Here is what is causing this to fail to bufferize, after GPUFuseAndHoistParallelLoopsPass
We have the following access

%read_write_input = flow.dispatch.tensor.load  ... -> tensor<32x16x32x16xi32>
%workgroup_scf_forall = scf.forall ...  shared_outs(%arg2 = %read_write_input ) -> (tensor<32x16x32x16xi32>) {
  %11 = tensor.empty() : tensor<4x16x4x16xi32>
  %subgroup_scf_forall = scf.forall ... shared_outs(%arg5 = %11)  -> (tensor<4x16x4x16xi32>) {
    %extracted_slice = tensor.extract_slice %arg2
    %extracted_slice_0 = tensor.extract_slice %arg5
      %thread_scf_forall = scf.forall ...  shared_outs(%arg7 = %extracted_slice_0) -> (tensor<2x16x2x16xi32>) {
      %acc_input = tensor.extract_slice %extracted_slice
      %some_intrinsic_compute (...,  %acc_input )
       %acc_output= tensor.extract_slice %arg7

The point being that the accumlator input slice was derived from %read_write_input but accumlator ouput is written back to a slice derived from an empty tensor.

Later after EliminateEmptyTensorsPass
we are left with almost the same access pattern accept that we have

  %extracted_slice = tensor.extract_slice %arg2
  %subgroup_scf_forall = scf.forall ... shared_outs(%arg5 = %extracted_slice)  -> (tensor<4x16x4x16xi32>) {

At this stage the acc_input is a slice of %arg2 while the acc_ouput is written to %arg7 both of which are slices from %read_write_input , This is what is perceived by OneShotAnalysis in hasReadAfterWriteInterference as a RaW Conflict following which it introduces a copy from which we cant recover. As a hack I bypassed the logic in the analysis to say there is no conflict and then things work out with a few unnecessary sub views that i am assuming lower level codegen will take care of and I verified that I got correct numerics with that.
So I see following possible solutions, not sure if any of them are good ones.

During GPUFuseAndHoistParallelLoopsPass add pattern(s) so that we directly pass %arg2 to %arg5 and make the %acc_input take %arg7
Same thing as 1 but after/during EliminateEmptyTensorsPass
Improve the hasReadAfterWriteInterference logic to make it understand this case is not a RaW

hanhanW · 2025-01-06T08:25:15Z

I spot an issue in your dump. The issue that I spot in the dump is that the output binding is ReadOnly. This is because your input program write the result to the function argument. IREE is not smart enough to create a global buffer for the output tensor, and maybe it should not happen -- I can't interpret the meaning of writing the result into input argument. It is a tensor, not a pointer.

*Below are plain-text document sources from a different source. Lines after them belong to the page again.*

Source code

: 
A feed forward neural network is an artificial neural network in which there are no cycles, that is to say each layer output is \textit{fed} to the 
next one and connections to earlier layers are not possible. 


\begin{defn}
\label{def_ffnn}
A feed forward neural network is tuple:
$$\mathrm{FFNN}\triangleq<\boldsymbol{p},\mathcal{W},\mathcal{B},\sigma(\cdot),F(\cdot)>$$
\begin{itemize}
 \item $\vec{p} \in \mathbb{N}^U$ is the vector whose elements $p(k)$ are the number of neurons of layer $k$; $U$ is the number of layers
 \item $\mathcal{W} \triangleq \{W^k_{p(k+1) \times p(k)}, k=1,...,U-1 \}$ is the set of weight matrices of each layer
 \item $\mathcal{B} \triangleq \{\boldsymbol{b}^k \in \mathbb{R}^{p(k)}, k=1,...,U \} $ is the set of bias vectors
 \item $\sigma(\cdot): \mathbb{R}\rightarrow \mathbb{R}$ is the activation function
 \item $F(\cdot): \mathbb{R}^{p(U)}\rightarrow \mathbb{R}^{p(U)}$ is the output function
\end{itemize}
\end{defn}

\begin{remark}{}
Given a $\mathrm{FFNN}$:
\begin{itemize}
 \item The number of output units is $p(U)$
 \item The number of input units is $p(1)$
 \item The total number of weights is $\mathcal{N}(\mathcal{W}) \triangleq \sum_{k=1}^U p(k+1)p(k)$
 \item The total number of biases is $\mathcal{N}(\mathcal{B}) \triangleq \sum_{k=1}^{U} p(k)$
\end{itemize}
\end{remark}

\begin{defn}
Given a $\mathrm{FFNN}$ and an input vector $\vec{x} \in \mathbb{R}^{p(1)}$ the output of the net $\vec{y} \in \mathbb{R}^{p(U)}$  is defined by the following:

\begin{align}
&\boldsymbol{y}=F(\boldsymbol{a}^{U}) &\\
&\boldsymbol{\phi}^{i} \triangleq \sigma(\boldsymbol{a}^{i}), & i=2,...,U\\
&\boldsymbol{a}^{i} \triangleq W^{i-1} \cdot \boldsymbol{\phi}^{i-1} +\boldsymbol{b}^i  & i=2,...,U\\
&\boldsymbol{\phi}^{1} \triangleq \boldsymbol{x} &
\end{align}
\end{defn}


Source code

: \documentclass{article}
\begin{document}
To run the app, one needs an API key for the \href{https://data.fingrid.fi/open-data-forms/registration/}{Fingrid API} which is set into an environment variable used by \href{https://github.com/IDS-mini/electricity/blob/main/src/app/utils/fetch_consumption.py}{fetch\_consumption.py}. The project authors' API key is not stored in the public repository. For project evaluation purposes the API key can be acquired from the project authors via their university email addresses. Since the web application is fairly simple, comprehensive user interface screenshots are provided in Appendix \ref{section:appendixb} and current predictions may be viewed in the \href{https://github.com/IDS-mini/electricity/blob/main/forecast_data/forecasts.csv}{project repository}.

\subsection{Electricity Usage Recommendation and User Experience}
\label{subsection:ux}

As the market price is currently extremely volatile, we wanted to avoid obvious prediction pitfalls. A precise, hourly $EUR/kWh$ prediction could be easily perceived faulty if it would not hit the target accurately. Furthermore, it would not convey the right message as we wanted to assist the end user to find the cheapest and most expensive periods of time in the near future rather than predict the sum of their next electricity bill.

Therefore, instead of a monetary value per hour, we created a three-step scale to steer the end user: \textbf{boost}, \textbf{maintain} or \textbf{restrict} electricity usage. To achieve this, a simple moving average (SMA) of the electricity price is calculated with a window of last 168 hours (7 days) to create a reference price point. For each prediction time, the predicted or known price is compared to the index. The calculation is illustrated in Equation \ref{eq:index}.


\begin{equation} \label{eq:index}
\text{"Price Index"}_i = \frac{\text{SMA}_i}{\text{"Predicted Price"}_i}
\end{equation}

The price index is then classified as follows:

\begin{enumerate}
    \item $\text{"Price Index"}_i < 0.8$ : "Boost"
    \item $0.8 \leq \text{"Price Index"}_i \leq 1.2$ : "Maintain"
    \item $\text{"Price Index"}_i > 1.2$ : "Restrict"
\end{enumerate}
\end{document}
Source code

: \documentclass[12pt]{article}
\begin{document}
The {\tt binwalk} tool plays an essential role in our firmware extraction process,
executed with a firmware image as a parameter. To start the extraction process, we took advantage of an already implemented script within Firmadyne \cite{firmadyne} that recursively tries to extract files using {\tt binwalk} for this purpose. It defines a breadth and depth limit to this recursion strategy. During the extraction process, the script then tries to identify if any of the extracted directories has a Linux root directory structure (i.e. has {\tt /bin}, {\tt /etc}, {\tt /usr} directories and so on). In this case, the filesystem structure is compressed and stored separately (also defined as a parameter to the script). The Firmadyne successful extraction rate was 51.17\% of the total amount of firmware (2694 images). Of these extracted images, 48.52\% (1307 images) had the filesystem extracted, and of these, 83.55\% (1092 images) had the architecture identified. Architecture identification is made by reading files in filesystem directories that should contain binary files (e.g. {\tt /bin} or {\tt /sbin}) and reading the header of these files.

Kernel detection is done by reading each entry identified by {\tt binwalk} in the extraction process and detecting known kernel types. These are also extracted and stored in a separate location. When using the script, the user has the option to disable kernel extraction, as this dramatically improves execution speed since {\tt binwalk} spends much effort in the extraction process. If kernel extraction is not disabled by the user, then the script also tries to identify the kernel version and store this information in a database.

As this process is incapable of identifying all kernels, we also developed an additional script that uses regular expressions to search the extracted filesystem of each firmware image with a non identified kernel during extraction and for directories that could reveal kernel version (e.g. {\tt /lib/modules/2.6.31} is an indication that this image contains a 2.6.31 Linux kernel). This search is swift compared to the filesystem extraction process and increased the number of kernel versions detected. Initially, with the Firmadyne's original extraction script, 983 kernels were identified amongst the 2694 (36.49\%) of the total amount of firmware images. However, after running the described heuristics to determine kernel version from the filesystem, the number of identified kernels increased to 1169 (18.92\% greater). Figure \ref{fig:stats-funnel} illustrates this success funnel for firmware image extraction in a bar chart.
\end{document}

  func.func @bmm(%arg0: tensor<512x128xi8>, %arg1: tensor<512x128xi8>, %arg2: tensor<512x512xi32>) -> tensor<512x512xi32> {
    %0 = linalg.matmul_transpose_b ins(%arg0, %arg1 : tensor<512x128xi8>, tensor<512x128xi8>) outs(%arg2 : tensor<512x512xi32>) -> tensor<512x512xi32>
    return %0 : tensor<512x512xi32>
  }

I think it is better to have a dump with tensor.empty variant. E.g.,

  func.func @bmm(%arg0: tensor<512x128xi8>, %arg1: tensor<512x128xi8>) -> tensor<512x512xi32> {
    %arg2 = tensor.empty() : tensor<512x512xi32>
    %0 = linalg.matmul_transpose_b ins(%arg0, %arg1 : tensor<512x128xi8>, tensor<512x128xi8>) outs(%arg2 : tensor<512x512xi32>) -> tensor<512x512xi32>
    return %0 : tensor<512x512xi32>
  }

It is clearer because we explicitly ask IREE to create a global buffer for the tensor and output the result at the end. I did not run the example myself because I don't know what the compilation command is.

hanhanW · 2025-01-06T08:26:35Z

If the issue comes from tests/e2e/matmul/, we should probably just fix the generated input programs to the tensor.empty form.

hanhanW · 2025-01-06T08:30:08Z

The other solution might be running something like RemoveArgOutsDependency pattern at global level, which is similar to RemoveCstOutsDependency pattern in the ConvertToDestinationPassingStylePass.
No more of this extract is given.